On 12 July the Portuguese Presidency issued a working document setting out its views on the options for a European patent litigation system. A meeting of the Council working group on patents took place on 20 July and further meetings are scheduled before the end of the year. The European Commission Communication issued on 3 April presented three options, namely the European Patent Litigation Agreement (EPLA), a Community court system and a Commission proposal for a compromise based on the EPLA which would be integrated within the Community’s jurisdiction. The Presidency working document addresses how these proposals could be implemented.
Addressing the degree of decentralisation of the first instance courts, the Presidency suggested (a) a central division with a limited number of regional chambers in Member States depending on the number of cases and experience gathered (similar to the proposal in the EPLA) or (b) a limited number of national courts and tribunals of first instance designated by the Member States, drawing upon the Community Patents Protocol on litigation. These proposals would allow patent tribunals to be available in all Member States, using existing infrastructures. Although the Presidency proposals do not address the composition of the judicial panels sitting in such national Courts, it is conceivable that the panels could be composed of a local patents judge and two “travelling patents judges” thereby conferring uniformity of approach across the first instance courts.

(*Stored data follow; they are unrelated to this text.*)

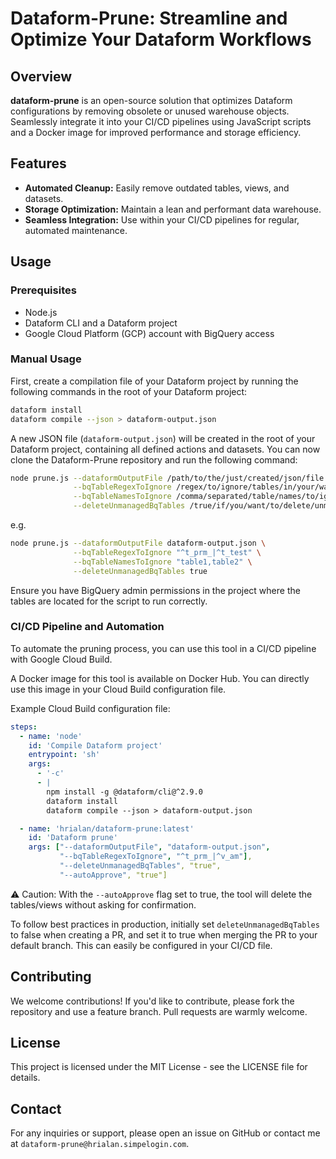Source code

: # Dataform-Prune: Streamline and Optimize Your Dataform Workflows

## Overview

**dataform-prune** is an open-source solution that optimizes Dataform configurations by removing obsolete or unused warehouse objects. Seamlessly integrate it into your CI/CD pipelines using JavaScript scripts and a Docker image for improved performance and storage efficiency.

## Features

- **Automated Cleanup:** Easily remove outdated tables, views, and datasets.
- **Storage Optimization:** Maintain a lean and performant data warehouse.
- **Seamless Integration:** Use within your CI/CD pipelines for regular, automated maintenance.

## Usage

### Prerequisites

- Node.js
- Dataform CLI and a Dataform project
- Google Cloud Platform (GCP) account with BigQuery access

### Manual Usage

First, create a compilation file of your Dataform project by running the following commands in the root of your Dataform project:

```sh
dataform install
dataform compile --json > dataform-output.json
```

A new JSON file (`dataform-output.json`) will be created in the root of your Dataform project, containing all defined actions and datasets. You can now clone the Dataform-Prune repository and run the following command:

```sh
node prune.js --dataformOutputFile /path/to/the/just/created/json/file \
              --bqTableRegexToIgnore /regex/to/ignore/tables/in/your/warehouse \
              --bqTableNamesToIgnore /comma/separated/table/names/to/ignore/in/your/warehouse \
              --deleteUnmanagedBqTables /true/if/you/want/to/delete/unmanaged/tables/in/your/warehouse
```

e.g.
```sh
node prune.js --dataformOutputFile dataform-output.json \
              --bqTableRegexToIgnore "^t_prm_|^t_test" \
              --bqTableNamesToIgnore "table1,table2" \
              --deleteUnmanagedBqTables true
```

Ensure you have BigQuery admin permissions in the project where the tables are located for the script to run correctly.


### CI/CD Pipeline and Automation

To automate the pruning process, you can use this tool in a CI/CD pipeline with Google Cloud Build.

A Docker image for this tool is available on Docker Hub. You can directly use this image in your Cloud Build configuration file.

Example Cloud Build configuration file:

```yaml
steps:
  - name: 'node'
    id: 'Compile Dataform project'
    entrypoint: 'sh'
    args:
      - '-c'
      - |
        npm install -g @dataform/cli@^2.9.0
        dataform install
        dataform compile --json > dataform-output.json

  - name: 'hrialan/dataform-prune:latest'
    id: 'Dataform prune'
    args: ["--dataformOutputFile", "dataform-output.json",
           "--bqTableRegexToIgnore", "^t_prm_|^v_am"],
           "--deleteUnmanagedBqTables", "true",
           "--autoApprove", "true"]
```

⚠️ Caution: With the `--autoApprove` flag set to true, the tool will delete the tables/views without asking for confirmation.

To follow best practices in production, initially set `deleteUnmanagedBqTables` to false when creating a PR, and set it to true when merging the PR to your default branch. This can easily be configured in your CI/CD file.

## Contributing
We welcome contributions! If you'd like to contribute, please fork the repository and use a feature branch. Pull requests are warmly welcome.

## License
This project is licensed under the MIT License - see the LICENSE file for details.

## Contact
For any inquiries or support, please open an issue on GitHub or contact me at `dataform-prune@hrialan.simpelogin.com`.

Addressing the second instance courts, the Presidency reported that there is consensus among Member States that there should be a centralised appeal court dealing with both matters of fact and law in relation to both infringement and validity. On the question of how the appeal court would be linked with the Community judicature the Presidency suggested that one option would be to establish a specialised patent litigation chamber at the Court of First Instance (CFI) and/or European Court of Justice (ECJ). Alternatively an independent appeal court could be established, but allowing the ECJ to address principles of law on matters covered by Community legislation.
The Presidency pointed out the need for technical expertise in the courts and suggested technical judges or nonvoting technical assistants (scientific advisers).
With regard to the allocation of cases the Presidency envisaged that the jurisdictional rules of the first instance courts will follow Regulation 44/2001 (the Brussels I Regulation) with necessary modifications to permit jurisdiction over validity in counterclaims along the lines of the Community Trade Mark Regulation 40/94. The working document does not address actions for revocation alone, which under the Brussels I Regulation would have to be brought in the State of registration of the patent.
It is understood that the Council working group aims to have conclusions on these matters, and others, by the Competitiveness Council meeting on 26/27 November.